• _Aim of the task_: Read the data below. Every line holding the string "через" must be copied.
BEGIN
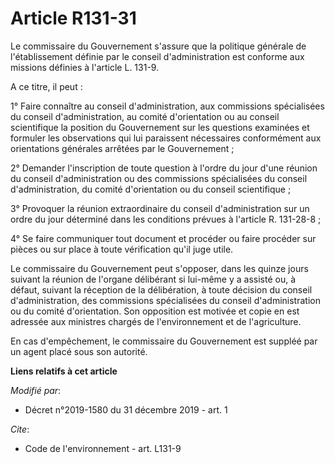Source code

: # Article R131-31

Le commissaire du Gouvernement s'assure que la politique générale de l'établissement définie par le conseil d'administration
est conforme aux missions définies à l'article L. 131-9. 

A ce titre, il peut : 

1° Faire connaître au conseil d'administration, aux commissions spécialisées du conseil d'administration, au comité
d'orientation ou au conseil scientifique la position du Gouvernement sur les questions examinées et formuler les observations
qui lui paraissent nécessaires conformément aux orientations générales arrêtées par le Gouvernement ; 

2° Demander l'inscription de toute question à l'ordre du jour d'une réunion du conseil d'administration ou des commissions
spécialisées du conseil d'administration, du comité d'orientation ou du conseil scientifique ; 

3° Provoquer la réunion extraordinaire du conseil d'administration sur un ordre du jour déterminé dans les conditions prévues
à l'article R. 131-28-8 ; 

4° Se faire communiquer tout document et procéder ou faire procéder sur pièces ou sur place à toute vérification qu'il juge
utile. 

Le commissaire du Gouvernement peut s'opposer, dans les quinze jours suivant la réunion de l'organe délibérant si lui-même y
a assisté ou, à défaut, suivant la réception de la délibération, à toute décision du conseil d'administration, des
commissions spécialisées du conseil d'administration ou du comité d'orientation. Son opposition est motivée et copie en est
adressée aux ministres chargés de l'environnement et de l'agriculture. 

En cas d'empêchement, le commissaire du Gouvernement est suppléé par un agent placé sous son autorité.

**Liens relatifs à cet article**

_Modifié par_:

  - Décret n°2019-1580 du 31 décembre 2019 - art. 1

_Cite_:

  - Code de l'environnement - art. L131-9
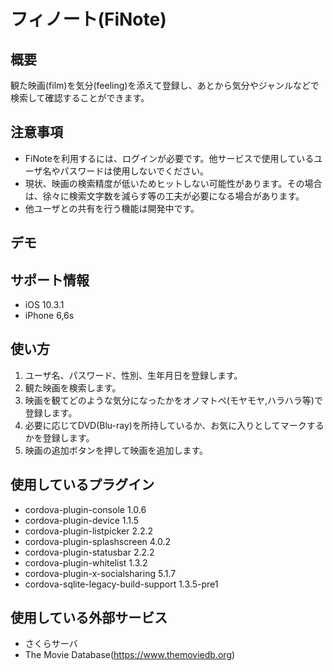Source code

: <img src="" align="right" />

フィノート(FiNote)
====

## 概要

観た映画(film)を気分(feeling)を添えて登録し、あとから気分やジャンルなどで検索して確認することができます。

## 注意事項
* FiNoteを利用するには、ログインが必要です。他サービスで使用しているユーザ名やパスワードは使用しないでください。
* 現状、映画の検索精度が低いためヒットしない可能性があります。その場合は、徐々に検索文字数を減らす等の工夫が必要になる場合があります。
* 他ユーザとの共有を行う機能は開発中です。

## デモ

## サポート情報
* iOS 10.3.1
* iPhone 6,6s

## 使い方
1. ユーザ名、パスワード、性別、生年月日を登録します。
2. 観た映画を検索します。
3. 映画を観てどのような気分になったかをオノマトペ(モヤモヤ,ハラハラ等)で登録します。
4. 必要に応じてDVD(Blu-ray)を所持しているか、お気に入りとしてマークするかを登録します。
5. 映画の追加ボタンを押して映画を追加します。

## 使用しているプラグイン
* cordova-plugin-console 1.0.6
* cordova-plugin-device 1.1.5
* cordova-plugin-listpicker 2.2.2
* cordova-plugin-splashscreen 4.0.2
* cordova-plugin-statusbar 2.2.2
* cordova-plugin-whitelist 1.3.2
* cordova-plugin-x-socialsharing 5.1.7
* cordova-sqlite-legacy-build-support 1.3.5-pre1

## 使用している外部サービス
* さくらサーバ
* The Movie Database(https://www.themoviedb.org)

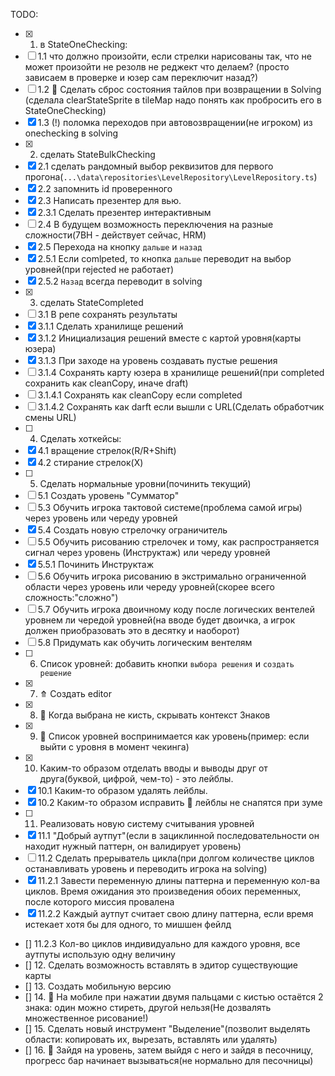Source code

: TODO:

- [x] 1. в StateOneChecking:
- [ ] 1.1 что должно произойти, если стрелки нарисованы так, что не может произойти не резолв не реджект что делаем? (просто зависаем в проверке и юзер сам переключит назад?)
- [ ] 1.2 🐞 Сделать сброс состояния тайлов при возвращении в Solving (сделала clearStateSprite в tileMap надо понять как пробросить его в StateOneChecking)
- [x] 1.3 (!) поломка переходов при автовозвращении(не игроком) из onechecking в solving
- [x] 2. сделать StateBulkChecking
- [x] 2.1 сделать рандомный выбор реквизитов для первого прогона(`...\data\repositories\LevelRepository\LevelRepository.ts`)
- [x] 2.2 запомнить id проверенного
- [x] 2.3 Написать презентер для вью.
- [x] 2.3.1 Сделать презентер интерактивным
- [ ] 2.4 В будущем возможность переключения на разные сложности(7BH - действует сейчас, HRM)
- [x] 2.5 Перехода на кнопку `дальше` и `назад`
- [x] 2.5.1 Если comlpeted, то кнопка `дальше` переводит на выбор уровней(при rejected не работает)
- [x] 2.5.2 `Назад` всегда переводит в solving
- [x] 3. сделать StateCompleted
- [ ] 3.1 В репе сохранять результаты
- [x] 3.1.1 Сделать хранилище решений
- [x] 3.1.2 Инициализация решений вместе с картой уровня(карты юзера)
- [x] 3.1.3 При заходе на уровень создавать пустые решения
- [ ] 3.1.4 Сохранять карту юзера в хранилище решений(при completed сохранить как cleanСopy, иначе draft)
- [ ] 3.1.4.1 Сохранять как cleanCopy если completed
- [ ] 3.1.4.2 Сохранять как darft если вышли с URL(Сделать обработчик смены URL)
- [ ] 4. Сделать хоткейсы:
- [x] 4.1 вращение стрелок(R/R+Shift)
- [x] 4.2 стирание стрелок(X)
- [ ] 5. Сделать нормальные уровни(починить текущий)
- [ ] 5.1 Создать уровень "Сумматор"
- [ ] 5.3 Обучить игрока тактовой системе(проблема самой игры) через уровень или череду уровней
- [x] 5.4 Создать новую стрелочку ограничитель
- [ ] 5.5 Обучить рисованию стрелочек и тому, как распространяется сигнал через уровень (Инструктаж) или череду уровней
- [x] 5.5.1 Починить Инструктаж
- [ ] 5.6 Обучить игрока рисованию в экстримально ограниченной области через уровень или череду уровней(скорее всего сложность:"сложно")
- [ ] 5.7 Обучить игрока двоичному коду после логических вентелей уровнем ли чередой уровней(на вводе будет двоичка, а игрок должен приобразовать это в десятку и наоборот)
- [ ] 5.8 Придумать как обучить логическим вентелям
- [ ] 6. Список уровней: добавить кнопки `выбора решения` и `создать решение`
- [x] 7. ⤊ Создать editor
- [x] 8. 🐞 Когда выбрана не кисть, скрывать контекст Знаков
- [x] 9. 🐞 Список уровней воспринимается как уровень(пример: если выйти с уровня в момент чекинга)
- [x] 10. Каким-то образом отделать вводы и выводы друг от друга(буквой, цифрой, чем-то) - это лейблы.
- [x] 10.1 Каким-то образом удалять лейблы.
- [x] 10.2 Каким-то образом исправить 🐞 лейблы не снапятся при зуме
- [ ] 11. Реализовать новую систему считывания уровней
- [x] 11.1 "Добрый аутпут"(если в зациклинной последовательности он находит нужный паттерн, он валидирует уровень)
- [ ] 11.2 Сделать прерыватель цикла(при долгом количестве циклов останавливать уровень и переводить игрока на solving)
- [x] 11.2.1 Завести переменную длины паттерна и переменную кол-ва циклов. Время ожидания это произведения обоих переменных, после которого миссия провалена
- [x] 11.2.2 Каждый аутпут считает свою длину паттерна, если время истекает хотя бы для одного, то мишшен фейлд
- [] 11.2.3 Кол-во циклов индивидуально для каждого уровня, все аутпуты использую одну величину
- [] 12. Сделать возможность вставлять в эдитор существующие карты
- [] 13. Создать мобильную версию
- [] 14. 🐞 На мобиле при нажатии двумя пальцами с кистью остаётся 2 знака: один можно стиреть, другой нельзя(Не дозвалять множественное рисование!)
- [] 15. Сделать новый инструмент "Выделение"(позволит выделять области: копировать их, вырезать, вставлять или удалять)
- [] 16. 🐞 Зайдя на уровень, затем выйдя с него и зайдя в песочницу, прогресс бар начинает вызываться(не нормально для песочницы)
END
• _Reply_:
- [ ] 5.3 Обучить игрока тактовой системе(проблема самой игры) через уровень или череду уровней
- [ ] 5.5 Обучить рисованию стрелочек и тому, как распространяется сигнал через уровень (Инструктаж) или череду уровней
- [ ] 5.6 Обучить игрока рисованию в экстримально ограниченной области через уровень или череду уровней(скорее всего сложность:"сложно")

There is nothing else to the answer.